What is being asked>
Return copies of the lines below that mention "vref".
--- The data ---
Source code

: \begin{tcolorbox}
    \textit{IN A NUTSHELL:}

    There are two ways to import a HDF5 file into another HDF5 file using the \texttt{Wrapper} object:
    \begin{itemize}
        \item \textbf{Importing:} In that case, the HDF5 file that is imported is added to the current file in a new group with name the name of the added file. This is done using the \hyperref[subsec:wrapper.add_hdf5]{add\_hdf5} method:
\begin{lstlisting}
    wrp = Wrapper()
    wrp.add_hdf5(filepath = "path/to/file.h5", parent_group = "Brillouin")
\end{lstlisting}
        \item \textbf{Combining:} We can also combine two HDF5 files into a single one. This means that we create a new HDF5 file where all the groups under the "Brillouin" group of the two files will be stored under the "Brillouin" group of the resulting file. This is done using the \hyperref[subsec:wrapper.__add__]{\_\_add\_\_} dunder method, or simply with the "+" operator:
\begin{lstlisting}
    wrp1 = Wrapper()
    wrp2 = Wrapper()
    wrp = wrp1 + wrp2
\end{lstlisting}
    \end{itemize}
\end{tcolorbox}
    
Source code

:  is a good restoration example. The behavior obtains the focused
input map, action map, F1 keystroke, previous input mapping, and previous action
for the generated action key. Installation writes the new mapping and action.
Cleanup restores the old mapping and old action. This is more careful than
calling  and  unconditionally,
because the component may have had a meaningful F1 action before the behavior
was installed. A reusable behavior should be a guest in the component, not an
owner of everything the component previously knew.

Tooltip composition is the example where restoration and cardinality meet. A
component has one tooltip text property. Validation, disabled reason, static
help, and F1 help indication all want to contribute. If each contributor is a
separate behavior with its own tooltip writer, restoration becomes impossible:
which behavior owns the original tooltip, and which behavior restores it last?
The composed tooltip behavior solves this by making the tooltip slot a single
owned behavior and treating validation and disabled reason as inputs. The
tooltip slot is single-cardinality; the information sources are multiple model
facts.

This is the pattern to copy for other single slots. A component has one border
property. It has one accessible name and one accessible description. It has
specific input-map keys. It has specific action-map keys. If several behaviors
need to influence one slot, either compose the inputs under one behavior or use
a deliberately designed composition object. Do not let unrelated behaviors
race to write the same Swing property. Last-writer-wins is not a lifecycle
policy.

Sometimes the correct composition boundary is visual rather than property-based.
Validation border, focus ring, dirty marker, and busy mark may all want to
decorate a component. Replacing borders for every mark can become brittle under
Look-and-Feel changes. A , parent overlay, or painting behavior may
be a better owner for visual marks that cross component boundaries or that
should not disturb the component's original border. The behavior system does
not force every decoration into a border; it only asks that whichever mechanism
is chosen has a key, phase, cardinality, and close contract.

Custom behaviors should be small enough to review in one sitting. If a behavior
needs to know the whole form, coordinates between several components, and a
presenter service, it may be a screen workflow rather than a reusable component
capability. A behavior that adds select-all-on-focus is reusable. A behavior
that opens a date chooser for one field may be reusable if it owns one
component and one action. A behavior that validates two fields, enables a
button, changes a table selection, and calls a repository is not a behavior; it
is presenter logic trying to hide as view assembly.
---
--- The data ---
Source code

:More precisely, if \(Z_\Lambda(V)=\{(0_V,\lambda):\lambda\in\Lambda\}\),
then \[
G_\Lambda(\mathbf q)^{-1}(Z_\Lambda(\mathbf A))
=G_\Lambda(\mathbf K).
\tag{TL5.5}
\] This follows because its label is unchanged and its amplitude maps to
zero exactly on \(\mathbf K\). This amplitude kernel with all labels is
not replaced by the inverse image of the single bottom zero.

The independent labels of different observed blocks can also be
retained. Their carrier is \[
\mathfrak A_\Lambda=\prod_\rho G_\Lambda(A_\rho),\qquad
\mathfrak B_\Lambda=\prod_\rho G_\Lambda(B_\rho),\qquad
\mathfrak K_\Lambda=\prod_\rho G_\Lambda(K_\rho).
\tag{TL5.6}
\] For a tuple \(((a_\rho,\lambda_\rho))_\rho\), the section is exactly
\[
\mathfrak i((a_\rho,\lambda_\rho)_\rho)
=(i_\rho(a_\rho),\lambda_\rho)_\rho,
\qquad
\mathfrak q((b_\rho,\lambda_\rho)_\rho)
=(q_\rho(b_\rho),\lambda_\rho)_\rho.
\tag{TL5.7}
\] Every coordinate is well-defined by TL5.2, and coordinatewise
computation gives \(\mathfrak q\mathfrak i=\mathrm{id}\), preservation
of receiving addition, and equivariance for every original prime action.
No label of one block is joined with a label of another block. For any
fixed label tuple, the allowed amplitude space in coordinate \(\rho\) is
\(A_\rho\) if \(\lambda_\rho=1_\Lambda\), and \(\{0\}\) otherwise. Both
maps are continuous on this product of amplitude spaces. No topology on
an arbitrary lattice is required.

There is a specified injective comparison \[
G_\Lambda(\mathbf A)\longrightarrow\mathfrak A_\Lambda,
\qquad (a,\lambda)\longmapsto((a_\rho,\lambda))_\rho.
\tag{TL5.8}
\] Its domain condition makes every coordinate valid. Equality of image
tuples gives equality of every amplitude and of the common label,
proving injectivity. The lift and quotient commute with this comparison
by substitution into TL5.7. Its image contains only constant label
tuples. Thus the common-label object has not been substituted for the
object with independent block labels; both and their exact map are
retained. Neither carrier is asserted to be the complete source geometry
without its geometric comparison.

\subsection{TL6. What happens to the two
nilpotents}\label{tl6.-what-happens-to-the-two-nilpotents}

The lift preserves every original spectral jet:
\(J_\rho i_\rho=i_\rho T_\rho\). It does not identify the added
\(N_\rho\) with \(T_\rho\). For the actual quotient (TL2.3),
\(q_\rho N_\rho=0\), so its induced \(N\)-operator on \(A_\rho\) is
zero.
---
--- The data ---
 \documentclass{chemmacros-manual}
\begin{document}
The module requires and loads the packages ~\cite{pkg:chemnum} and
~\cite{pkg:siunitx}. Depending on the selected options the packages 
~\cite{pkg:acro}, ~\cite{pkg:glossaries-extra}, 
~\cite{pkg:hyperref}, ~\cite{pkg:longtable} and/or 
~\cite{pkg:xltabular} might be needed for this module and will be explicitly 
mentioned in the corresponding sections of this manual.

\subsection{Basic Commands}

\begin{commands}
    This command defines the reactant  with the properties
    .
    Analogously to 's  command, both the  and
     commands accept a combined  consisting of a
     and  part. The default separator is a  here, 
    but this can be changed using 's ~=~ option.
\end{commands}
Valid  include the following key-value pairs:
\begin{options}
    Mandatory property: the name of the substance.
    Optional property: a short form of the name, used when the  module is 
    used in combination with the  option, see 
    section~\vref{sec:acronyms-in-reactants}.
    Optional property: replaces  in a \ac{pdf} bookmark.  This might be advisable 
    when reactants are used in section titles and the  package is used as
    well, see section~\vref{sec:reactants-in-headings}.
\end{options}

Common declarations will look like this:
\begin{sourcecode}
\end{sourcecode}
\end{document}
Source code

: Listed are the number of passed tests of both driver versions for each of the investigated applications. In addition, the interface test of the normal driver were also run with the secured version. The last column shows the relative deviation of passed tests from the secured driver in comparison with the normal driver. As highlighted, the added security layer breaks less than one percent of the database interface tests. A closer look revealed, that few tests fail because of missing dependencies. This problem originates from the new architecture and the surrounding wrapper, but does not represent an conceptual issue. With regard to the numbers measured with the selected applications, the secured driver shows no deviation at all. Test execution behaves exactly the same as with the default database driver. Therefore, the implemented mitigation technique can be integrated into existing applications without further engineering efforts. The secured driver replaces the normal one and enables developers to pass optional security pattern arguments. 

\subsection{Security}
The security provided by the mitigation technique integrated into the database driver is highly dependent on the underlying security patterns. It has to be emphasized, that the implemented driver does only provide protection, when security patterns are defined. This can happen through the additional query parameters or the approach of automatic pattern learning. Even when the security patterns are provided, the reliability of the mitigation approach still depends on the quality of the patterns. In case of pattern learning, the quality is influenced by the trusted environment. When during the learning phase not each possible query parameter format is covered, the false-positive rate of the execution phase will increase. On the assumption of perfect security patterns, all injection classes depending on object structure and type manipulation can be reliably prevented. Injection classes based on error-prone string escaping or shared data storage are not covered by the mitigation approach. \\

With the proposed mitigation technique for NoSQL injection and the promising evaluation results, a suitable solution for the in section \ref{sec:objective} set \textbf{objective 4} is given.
---
Exercise output>
    section~\vref{sec:acronyms-in-reactants}.
    well, see section~\vref{sec:reactants-in-headings}.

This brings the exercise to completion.